**ACTIVITY**. Text in the records must be reproduced exactly, and pictures must be skipped.

**Document images with source code**.
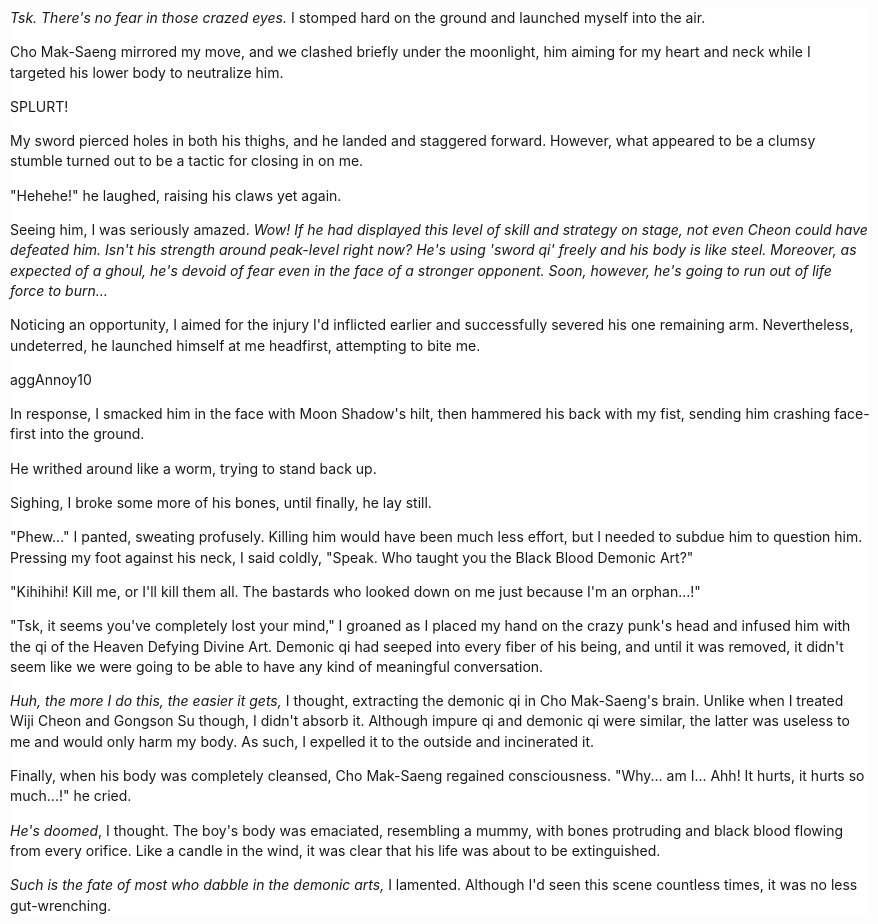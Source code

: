 *Tsk. There's no fear in those crazed eyes.* I stomped hard on the ground and launched myself into the air. 

Cho Mak-Saeng mirrored my move, and we clashed briefly under the moonlight, him aiming for my heart and neck while I targeted his lower body to neutralize him.

SPLURT!

My sword pierced holes in both his thighs, and he landed and staggered forward. However, what appeared to be a clumsy stumble turned out to be a tactic for closing in on me. 

"Hehehe!" he laughed, raising his claws yet again.

Seeing him, I was seriously amazed. *Wow!* *If he had displayed this level of skill and strategy on stage, not even Cheon could have defeated him. Isn't his strength around peak-level right now? He's using 'sword qi' freely and his body is like steel. Moreover, as expected of a ghoul, he's devoid of fear even in the face of a stronger opponent. Soon, however, he's going to run out of life force to burn…*

Noticing an opportunity, I aimed for the injury I'd inflicted earlier and successfully severed his one remaining arm. Nevertheless, undeterred, he launched himself at me headfirst, attempting to bite me.

aggAnnoy10

In response, I smacked him in the face with Moon Shadow's hilt, then hammered his back with my fist, sending him crashing face-first into the ground.

He writhed around like a worm, trying to stand back up.

Sighing, I broke some more of his bones, until finally, he lay still. 

"Phew..." I panted, sweating profusely. Killing him would have been much less effort, but I needed to subdue him to question him. Pressing my foot against his neck, I said coldly, "Speak. Who taught you the Black Blood Demonic Art?"

"Kihihihi! Kill me, or I'll kill them all. The bastards who looked down on me just because I'm an orphan...!"

"Tsk, it seems you've completely lost your mind," I groaned as I placed my hand on the crazy punk's head and infused him with the qi of the Heaven Defying Divine Art. Demonic qi had seeped into every fiber of his being, and until it was removed, it didn't seem like we were going to be able to have any kind of meaningful conversation.

*Huh, the more I do this, the easier it gets,* I thought, extracting the demonic qi in Cho Mak-Saeng's brain. Unlike when I treated Wiji Cheon and Gongson Su though, I didn't absorb it. Although impure qi and demonic qi were similar, the latter was useless to me and would only harm my body. As such, I expelled it to the outside and incinerated it.

Finally, when his body was completely cleansed, Cho Mak-Saeng regained consciousness. "Why... am I... Ahh! It hurts, it hurts so much...!" he cried.

*He's doomed*, I thought. The boy's body was emaciated, resembling a mummy, with bones protruding and black blood flowing from every orifice. Like a candle in the wind, it was clear that his life was about to be extinguished.

*Such is the fate of most who dabble in the demonic arts,* I lamented. Although I'd seen this scene countless times, it was no less gut-wrenching.
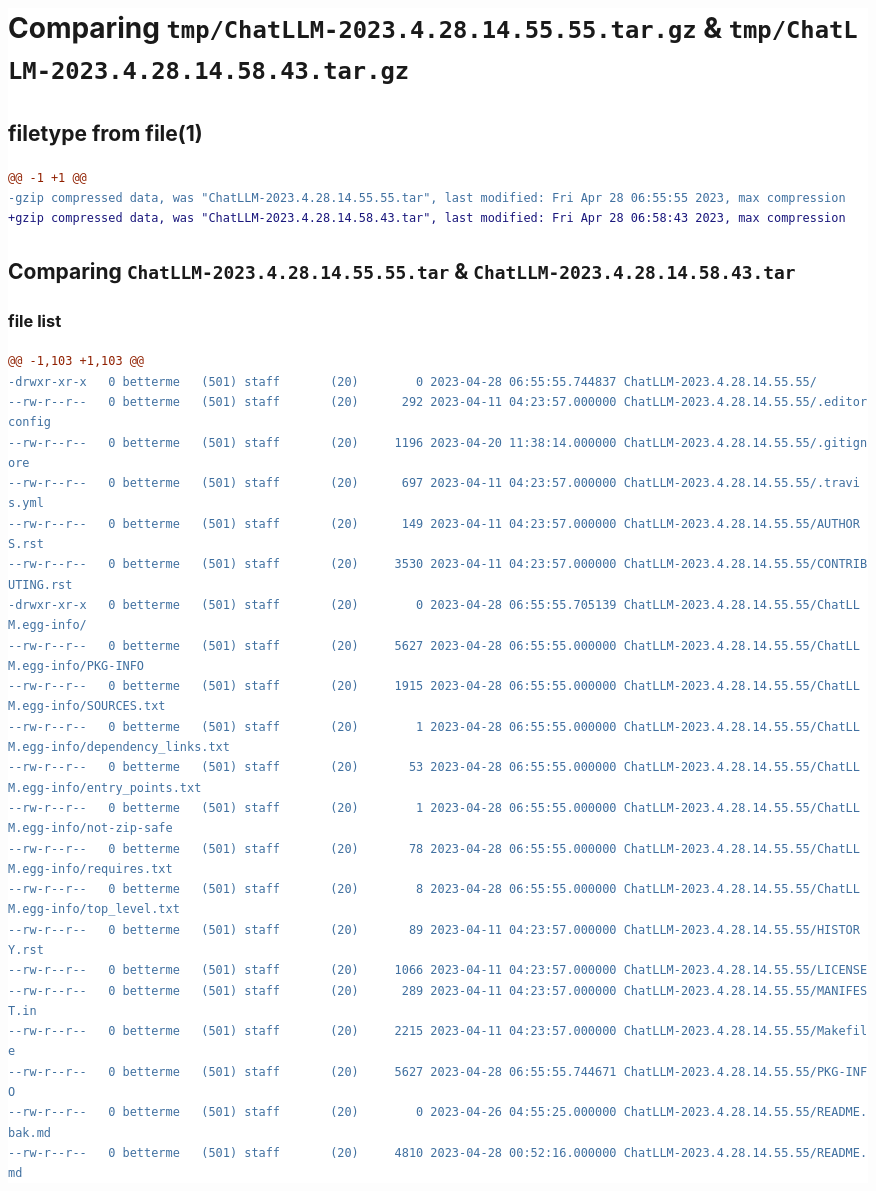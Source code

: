 # Comparing `tmp/ChatLLM-2023.4.28.14.55.55.tar.gz` & `tmp/ChatLLM-2023.4.28.14.58.43.tar.gz`

## filetype from file(1)

```diff
@@ -1 +1 @@
-gzip compressed data, was "ChatLLM-2023.4.28.14.55.55.tar", last modified: Fri Apr 28 06:55:55 2023, max compression
+gzip compressed data, was "ChatLLM-2023.4.28.14.58.43.tar", last modified: Fri Apr 28 06:58:43 2023, max compression
```

## Comparing `ChatLLM-2023.4.28.14.55.55.tar` & `ChatLLM-2023.4.28.14.58.43.tar`

### file list

```diff
@@ -1,103 +1,103 @@
-drwxr-xr-x   0 betterme   (501) staff       (20)        0 2023-04-28 06:55:55.744837 ChatLLM-2023.4.28.14.55.55/
--rw-r--r--   0 betterme   (501) staff       (20)      292 2023-04-11 04:23:57.000000 ChatLLM-2023.4.28.14.55.55/.editorconfig
--rw-r--r--   0 betterme   (501) staff       (20)     1196 2023-04-20 11:38:14.000000 ChatLLM-2023.4.28.14.55.55/.gitignore
--rw-r--r--   0 betterme   (501) staff       (20)      697 2023-04-11 04:23:57.000000 ChatLLM-2023.4.28.14.55.55/.travis.yml
--rw-r--r--   0 betterme   (501) staff       (20)      149 2023-04-11 04:23:57.000000 ChatLLM-2023.4.28.14.55.55/AUTHORS.rst
--rw-r--r--   0 betterme   (501) staff       (20)     3530 2023-04-11 04:23:57.000000 ChatLLM-2023.4.28.14.55.55/CONTRIBUTING.rst
-drwxr-xr-x   0 betterme   (501) staff       (20)        0 2023-04-28 06:55:55.705139 ChatLLM-2023.4.28.14.55.55/ChatLLM.egg-info/
--rw-r--r--   0 betterme   (501) staff       (20)     5627 2023-04-28 06:55:55.000000 ChatLLM-2023.4.28.14.55.55/ChatLLM.egg-info/PKG-INFO
--rw-r--r--   0 betterme   (501) staff       (20)     1915 2023-04-28 06:55:55.000000 ChatLLM-2023.4.28.14.55.55/ChatLLM.egg-info/SOURCES.txt
--rw-r--r--   0 betterme   (501) staff       (20)        1 2023-04-28 06:55:55.000000 ChatLLM-2023.4.28.14.55.55/ChatLLM.egg-info/dependency_links.txt
--rw-r--r--   0 betterme   (501) staff       (20)       53 2023-04-28 06:55:55.000000 ChatLLM-2023.4.28.14.55.55/ChatLLM.egg-info/entry_points.txt
--rw-r--r--   0 betterme   (501) staff       (20)        1 2023-04-28 06:55:55.000000 ChatLLM-2023.4.28.14.55.55/ChatLLM.egg-info/not-zip-safe
--rw-r--r--   0 betterme   (501) staff       (20)       78 2023-04-28 06:55:55.000000 ChatLLM-2023.4.28.14.55.55/ChatLLM.egg-info/requires.txt
--rw-r--r--   0 betterme   (501) staff       (20)        8 2023-04-28 06:55:55.000000 ChatLLM-2023.4.28.14.55.55/ChatLLM.egg-info/top_level.txt
--rw-r--r--   0 betterme   (501) staff       (20)       89 2023-04-11 04:23:57.000000 ChatLLM-2023.4.28.14.55.55/HISTORY.rst
--rw-r--r--   0 betterme   (501) staff       (20)     1066 2023-04-11 04:23:57.000000 ChatLLM-2023.4.28.14.55.55/LICENSE
--rw-r--r--   0 betterme   (501) staff       (20)      289 2023-04-11 04:23:57.000000 ChatLLM-2023.4.28.14.55.55/MANIFEST.in
--rw-r--r--   0 betterme   (501) staff       (20)     2215 2023-04-11 04:23:57.000000 ChatLLM-2023.4.28.14.55.55/Makefile
--rw-r--r--   0 betterme   (501) staff       (20)     5627 2023-04-28 06:55:55.744671 ChatLLM-2023.4.28.14.55.55/PKG-INFO
--rw-r--r--   0 betterme   (501) staff       (20)        0 2023-04-26 04:55:25.000000 ChatLLM-2023.4.28.14.55.55/README.bak.md
--rw-r--r--   0 betterme   (501) staff       (20)     4810 2023-04-28 00:52:16.000000 ChatLLM-2023.4.28.14.55.55/README.md
```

**WRITTEN SOLUTION**.
Source code

: *Tsk. There's no fear in those crazed eyes.* I stomped hard on the ground and launched myself into the air. 

Cho Mak-Saeng mirrored my move, and we clashed briefly under the moonlight, him aiming for my heart and neck while I targeted his lower body to neutralize him.

SPLURT!

My sword pierced holes in both his thighs, and he landed and staggered forward. However, what appeared to be a clumsy stumble turned out to be a tactic for closing in on me. 

"Hehehe!" he laughed, raising his claws yet again.

Seeing him, I was seriously amazed. *Wow!* *If he had displayed this level of skill and strategy on stage, not even Cheon could have defeated him. Isn't his strength around peak-level right now? He's using 'sword qi' freely and his body is like steel. Moreover, as expected of a ghoul, he's devoid of fear even in the face of a stronger opponent. Soon, however, he's going to run out of life force to burn…*

Noticing an opportunity, I aimed for the injury I'd inflicted earlier and successfully severed his one remaining arm. Nevertheless, undeterred, he launched himself at me headfirst, attempting to bite me.

aggAnnoy10

In response, I smacked him in the face with Moon Shadow's hilt, then hammered his back with my fist, sending him crashing face-first into the ground.

He writhed around like a worm, trying to stand back up.

Sighing, I broke some more of his bones, until finally, he lay still. 

"Phew..." I panted, sweating profusely. Killing him would have been much less effort, but I needed to subdue him to question him. Pressing my foot against his neck, I said coldly, "Speak. Who taught you the Black Blood Demonic Art?"

"Kihihihi! Kill me, or I'll kill them all. The bastards who looked down on me just because I'm an orphan...!"

"Tsk, it seems you've completely lost your mind," I groaned as I placed my hand on the crazy punk's head and infused him with the qi of the Heaven Defying Divine Art. Demonic qi had seeped into every fiber of his being, and until it was removed, it didn't seem like we were going to be able to have any kind of meaningful conversation.

*Huh, the more I do this, the easier it gets,* I thought, extracting the demonic qi in Cho Mak-Saeng's brain. Unlike when I treated Wiji Cheon and Gongson Su though, I didn't absorb it. Although impure qi and demonic qi were similar, the latter was useless to me and would only harm my body. As such, I expelled it to the outside and incinerated it.

Finally, when his body was completely cleansed, Cho Mak-Saeng regained consciousness. "Why... am I... Ahh! It hurts, it hurts so much...!" he cried.

*He's doomed*, I thought. The boy's body was emaciated, resembling a mummy, with bones protruding and black blood flowing from every orifice. Like a candle in the wind, it was clear that his life was about to be extinguished.

*Such is the fate of most who dabble in the demonic arts,* I lamented. Although I'd seen this scene countless times, it was no less gut-wrenching.
Source code

: # Comparing `tmp/ChatLLM-2023.4.28.14.55.55.tar.gz` & `tmp/ChatLLM-2023.4.28.14.58.43.tar.gz`

## filetype from file(1)

```diff
@@ -1 +1 @@
-gzip compressed data, was "ChatLLM-2023.4.28.14.55.55.tar", last modified: Fri Apr 28 06:55:55 2023, max compression
+gzip compressed data, was "ChatLLM-2023.4.28.14.58.43.tar", last modified: Fri Apr 28 06:58:43 2023, max compression
```

## Comparing `ChatLLM-2023.4.28.14.55.55.tar` & `ChatLLM-2023.4.28.14.58.43.tar`

### file list

```diff
@@ -1,103 +1,103 @@
-drwxr-xr-x   0 betterme   (501) staff       (20)        0 2023-04-28 06:55:55.744837 ChatLLM-2023.4.28.14.55.55/
--rw-r--r--   0 betterme   (501) staff       (20)      292 2023-04-11 04:23:57.000000 ChatLLM-2023.4.28.14.55.55/.editorconfig
--rw-r--r--   0 betterme   (501) staff       (20)     1196 2023-04-20 11:38:14.000000 ChatLLM-2023.4.28.14.55.55/.gitignore
--rw-r--r--   0 betterme   (501) staff       (20)      697 2023-04-11 04:23:57.000000 ChatLLM-2023.4.28.14.55.55/.travis.yml
--rw-r--r--   0 betterme   (501) staff       (20)      149 2023-04-11 04:23:57.000000 ChatLLM-2023.4.28.14.55.55/AUTHORS.rst
--rw-r--r--   0 betterme   (501) staff       (20)     3530 2023-04-11 04:23:57.000000 ChatLLM-2023.4.28.14.55.55/CONTRIBUTING.rst
-drwxr-xr-x   0 betterme   (501) staff       (20)        0 2023-04-28 06:55:55.705139 ChatLLM-2023.4.28.14.55.55/ChatLLM.egg-info/
--rw-r--r--   0 betterme   (501) staff       (20)     5627 2023-04-28 06:55:55.000000 ChatLLM-2023.4.28.14.55.55/ChatLLM.egg-info/PKG-INFO
--rw-r--r--   0 betterme   (501) staff       (20)     1915 2023-04-28 06:55:55.000000 ChatLLM-2023.4.28.14.55.55/ChatLLM.egg-info/SOURCES.txt
--rw-r--r--   0 betterme   (501) staff       (20)        1 2023-04-28 06:55:55.000000 ChatLLM-2023.4.28.14.55.55/ChatLLM.egg-info/dependency_links.txt
--rw-r--r--   0 betterme   (501) staff       (20)       53 2023-04-28 06:55:55.000000 ChatLLM-2023.4.28.14.55.55/ChatLLM.egg-info/entry_points.txt
--rw-r--r--   0 betterme   (501) staff       (20)        1 2023-04-28 06:55:55.000000 ChatLLM-2023.4.28.14.55.55/ChatLLM.egg-info/not-zip-safe
--rw-r--r--   0 betterme   (501) staff       (20)       78 2023-04-28 06:55:55.000000 ChatLLM-2023.4.28.14.55.55/ChatLLM.egg-info/requires.txt
--rw-r--r--   0 betterme   (501) staff       (20)        8 2023-04-28 06:55:55.000000 ChatLLM-2023.4.28.14.55.55/ChatLLM.egg-info/top_level.txt
--rw-r--r--   0 betterme   (501) staff       (20)       89 2023-04-11 04:23:57.000000 ChatLLM-2023.4.28.14.55.55/HISTORY.rst
--rw-r--r--   0 betterme   (501) staff       (20)     1066 2023-04-11 04:23:57.000000 ChatLLM-2023.4.28.14.55.55/LICENSE
--rw-r--r--   0 betterme   (501) staff       (20)      289 2023-04-11 04:23:57.000000 ChatLLM-2023.4.28.14.55.55/MANIFEST.in
--rw-r--r--   0 betterme   (501) staff       (20)     2215 2023-04-11 04:23:57.000000 ChatLLM-2023.4.28.14.55.55/Makefile
--rw-r--r--   0 betterme   (501) staff       (20)     5627 2023-04-28 06:55:55.744671 ChatLLM-2023.4.28.14.55.55/PKG-INFO
--rw-r--r--   0 betterme   (501) staff       (20)        0 2023-04-26 04:55:25.000000 ChatLLM-2023.4.28.14.55.55/README.bak.md
--rw-r--r--   0 betterme   (501) staff       (20)     4810 2023-04-28 00:52:16.000000 ChatLLM-2023.4.28.14.55.55/README.md
```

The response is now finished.